◆ Task instructions
A single stretch of the material below is to be transcribed exactly, starting at the line with "Ngrok: The Flask" and ending after the line with "Sync Google Sheets".

--- Supplied information Enclosed Below ---

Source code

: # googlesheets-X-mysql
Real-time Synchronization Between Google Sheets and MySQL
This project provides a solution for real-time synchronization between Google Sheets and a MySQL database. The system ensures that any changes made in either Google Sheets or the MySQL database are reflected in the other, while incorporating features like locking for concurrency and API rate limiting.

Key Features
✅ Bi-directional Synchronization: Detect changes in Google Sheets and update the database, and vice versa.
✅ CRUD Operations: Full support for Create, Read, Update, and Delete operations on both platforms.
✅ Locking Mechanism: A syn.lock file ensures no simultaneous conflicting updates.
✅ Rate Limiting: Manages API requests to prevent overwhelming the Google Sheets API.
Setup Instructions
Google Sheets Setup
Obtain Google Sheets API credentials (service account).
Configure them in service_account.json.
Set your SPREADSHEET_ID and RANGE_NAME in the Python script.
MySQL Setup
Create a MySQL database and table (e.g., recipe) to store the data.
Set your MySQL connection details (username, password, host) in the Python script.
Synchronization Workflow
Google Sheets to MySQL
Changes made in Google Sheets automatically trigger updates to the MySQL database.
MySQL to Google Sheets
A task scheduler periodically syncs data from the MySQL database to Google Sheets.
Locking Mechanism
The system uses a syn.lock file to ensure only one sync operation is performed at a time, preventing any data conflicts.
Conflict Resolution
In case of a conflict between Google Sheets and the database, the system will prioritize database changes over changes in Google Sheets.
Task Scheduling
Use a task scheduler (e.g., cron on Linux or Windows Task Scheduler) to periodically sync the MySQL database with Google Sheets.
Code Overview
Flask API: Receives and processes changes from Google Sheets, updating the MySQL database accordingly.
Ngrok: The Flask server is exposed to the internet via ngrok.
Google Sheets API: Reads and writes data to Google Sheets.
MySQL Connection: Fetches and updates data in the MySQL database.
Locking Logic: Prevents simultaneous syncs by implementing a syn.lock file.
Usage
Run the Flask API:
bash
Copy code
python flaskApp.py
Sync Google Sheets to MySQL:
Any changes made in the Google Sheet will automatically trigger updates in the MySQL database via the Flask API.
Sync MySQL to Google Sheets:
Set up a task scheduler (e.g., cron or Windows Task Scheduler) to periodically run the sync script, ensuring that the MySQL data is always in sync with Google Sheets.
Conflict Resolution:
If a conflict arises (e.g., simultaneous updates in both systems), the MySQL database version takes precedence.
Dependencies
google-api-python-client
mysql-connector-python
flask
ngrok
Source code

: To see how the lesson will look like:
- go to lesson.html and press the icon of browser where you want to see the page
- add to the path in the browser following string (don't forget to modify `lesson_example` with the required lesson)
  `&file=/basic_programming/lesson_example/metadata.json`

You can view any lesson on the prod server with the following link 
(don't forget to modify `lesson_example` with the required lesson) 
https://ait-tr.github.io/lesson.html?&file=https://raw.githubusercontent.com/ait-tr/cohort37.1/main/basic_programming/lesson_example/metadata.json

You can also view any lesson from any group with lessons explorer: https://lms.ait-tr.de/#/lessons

--- End of Enclosed Supplied information ---

◆ Response below
Ngrok: The Flask server is exposed to the internet via ngrok.
Google Sheets API: Reads and writes data to Google Sheets.
MySQL Connection: Fetches and updates data in the MySQL database.
Locking Logic: Prevents simultaneous syncs by implementing a syn.lock file.
Usage
Run the Flask API:
bash
Copy code
python flaskApp.py
Sync Google Sheets to MySQL:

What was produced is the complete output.